# Saved data entries

——————————

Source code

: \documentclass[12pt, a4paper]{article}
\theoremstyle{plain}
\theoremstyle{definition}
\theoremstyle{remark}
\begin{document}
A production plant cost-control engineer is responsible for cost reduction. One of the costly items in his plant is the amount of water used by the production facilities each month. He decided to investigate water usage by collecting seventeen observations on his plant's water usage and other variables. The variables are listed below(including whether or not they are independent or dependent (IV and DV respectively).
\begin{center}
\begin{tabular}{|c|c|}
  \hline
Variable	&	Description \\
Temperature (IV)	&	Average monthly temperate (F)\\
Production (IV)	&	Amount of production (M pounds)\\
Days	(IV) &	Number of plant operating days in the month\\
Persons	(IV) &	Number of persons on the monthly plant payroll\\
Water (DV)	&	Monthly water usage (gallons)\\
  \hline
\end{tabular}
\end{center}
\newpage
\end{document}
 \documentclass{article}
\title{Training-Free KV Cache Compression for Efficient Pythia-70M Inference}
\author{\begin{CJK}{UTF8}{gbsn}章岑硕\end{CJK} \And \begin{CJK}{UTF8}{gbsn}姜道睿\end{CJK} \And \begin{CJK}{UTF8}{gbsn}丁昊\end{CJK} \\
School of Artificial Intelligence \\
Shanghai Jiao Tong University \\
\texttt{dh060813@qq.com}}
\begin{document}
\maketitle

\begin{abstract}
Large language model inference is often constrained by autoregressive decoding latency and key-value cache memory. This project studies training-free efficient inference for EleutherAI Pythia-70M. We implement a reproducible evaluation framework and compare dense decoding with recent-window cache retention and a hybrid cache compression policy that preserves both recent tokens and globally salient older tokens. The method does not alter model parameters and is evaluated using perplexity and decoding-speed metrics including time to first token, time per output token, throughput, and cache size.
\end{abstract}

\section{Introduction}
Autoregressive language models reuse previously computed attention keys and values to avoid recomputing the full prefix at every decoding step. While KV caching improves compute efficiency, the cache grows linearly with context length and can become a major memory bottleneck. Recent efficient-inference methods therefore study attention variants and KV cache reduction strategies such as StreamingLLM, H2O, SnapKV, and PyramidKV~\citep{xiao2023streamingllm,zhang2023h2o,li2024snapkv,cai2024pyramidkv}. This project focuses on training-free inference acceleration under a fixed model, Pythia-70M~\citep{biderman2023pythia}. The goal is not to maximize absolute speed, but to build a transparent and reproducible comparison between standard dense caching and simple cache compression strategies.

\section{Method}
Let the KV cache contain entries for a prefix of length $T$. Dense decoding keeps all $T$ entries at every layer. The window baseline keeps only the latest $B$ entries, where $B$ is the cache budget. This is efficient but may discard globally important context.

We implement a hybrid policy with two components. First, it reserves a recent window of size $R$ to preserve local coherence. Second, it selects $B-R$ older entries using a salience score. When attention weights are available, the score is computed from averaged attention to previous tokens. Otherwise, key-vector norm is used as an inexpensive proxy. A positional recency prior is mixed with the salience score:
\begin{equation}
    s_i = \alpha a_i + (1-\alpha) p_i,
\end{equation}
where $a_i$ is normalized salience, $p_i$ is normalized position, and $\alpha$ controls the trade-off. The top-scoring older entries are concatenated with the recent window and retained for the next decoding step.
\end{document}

——————————

# WHAT NEEDS TO BE DONE
Could you write out all the records exactly, please?

# TASK ANSWER
Source code

: \documentclass[12pt, a4paper]{article}
\theoremstyle{plain}
\theoremstyle{definition}
\theoremstyle{remark}
\begin{document}
A production plant cost-control engineer is responsible for cost reduction. One of the costly items in his plant is the amount of water used by the production facilities each month. He decided to investigate water usage by collecting seventeen observations on his plant's water usage and other variables. The variables are listed below(including whether or not they are independent or dependent (IV and DV respectively).
\begin{center}
\begin{tabular}{|c|c|}
  \hline
Variable	&	Description \\
Temperature (IV)	&	Average monthly temperate (F)\\
Production (IV)	&	Amount of production (M pounds)\\
Days	(IV) &	Number of plant operating days in the month\\
Persons	(IV) &	Number of persons on the monthly plant payroll\\
Water (DV)	&	Monthly water usage (gallons)\\
  \hline
\end{tabular}
\end{center}
\newpage
\end{document}
 \documentclass{article}
\title{Training-Free KV Cache Compression for Efficient Pythia-70M Inference}
\author{\begin{CJK}{UTF8}{gbsn}章岑硕\end{CJK} \And \begin{CJK}{UTF8}{gbsn}姜道睿\end{CJK} \And \begin{CJK}{UTF8}{gbsn}丁昊\end{CJK} \\
School of Artificial Intelligence \\
Shanghai Jiao Tong University \\
\texttt{dh060813@qq.com}}
\begin{document}
\maketitle

\begin{abstract}
Large language model inference is often constrained by autoregressive decoding latency and key-value cache memory. This project studies training-free efficient inference for EleutherAI Pythia-70M. We implement a reproducible evaluation framework and compare dense decoding with recent-window cache retention and a hybrid cache compression policy that preserves both recent tokens and globally salient older tokens. The method does not alter model parameters and is evaluated using perplexity and decoding-speed metrics including time to first token, time per output token, throughput, and cache size.
\end{abstract}

\section{Introduction}
Autoregressive language models reuse previously computed attention keys and values to avoid recomputing the full prefix at every decoding step. While KV caching improves compute efficiency, the cache grows linearly with context length and can become a major memory bottleneck. Recent efficient-inference methods therefore study attention variants and KV cache reduction strategies such as StreamingLLM, H2O, SnapKV, and PyramidKV~\citep{xiao2023streamingllm,zhang2023h2o,li2024snapkv,cai2024pyramidkv}. This project focuses on training-free inference acceleration under a fixed model, Pythia-70M~\citep{biderman2023pythia}. The goal is not to maximize absolute speed, but to build a transparent and reproducible comparison between standard dense caching and simple cache compression strategies.

\section{Method}
Let the KV cache contain entries for a prefix of length $T$. Dense decoding keeps all $T$ entries at every layer. The window baseline keeps only the latest $B$ entries, where $B$ is the cache budget. This is efficient but may discard globally important context.

We implement a hybrid policy with two components. First, it reserves a recent window of size $R$ to preserve local coherence. Second, it selects $B-R$ older entries using a salience score. When attention weights are available, the score is computed from averaged attention to previous tokens. Otherwise, key-vector norm is used as an inexpensive proxy. A positional recency prior is mixed with the salience score:
\begin{equation}
    s_i = \alpha a_i + (1-\alpha) p_i,
\end{equation}
where $a_i$ is normalized salience, $p_i$ is normalized position, and $\alpha$ controls the trade-off. The top-scoring older entries are concatenated with the recent window and retained for the next decoding step.
\end{document}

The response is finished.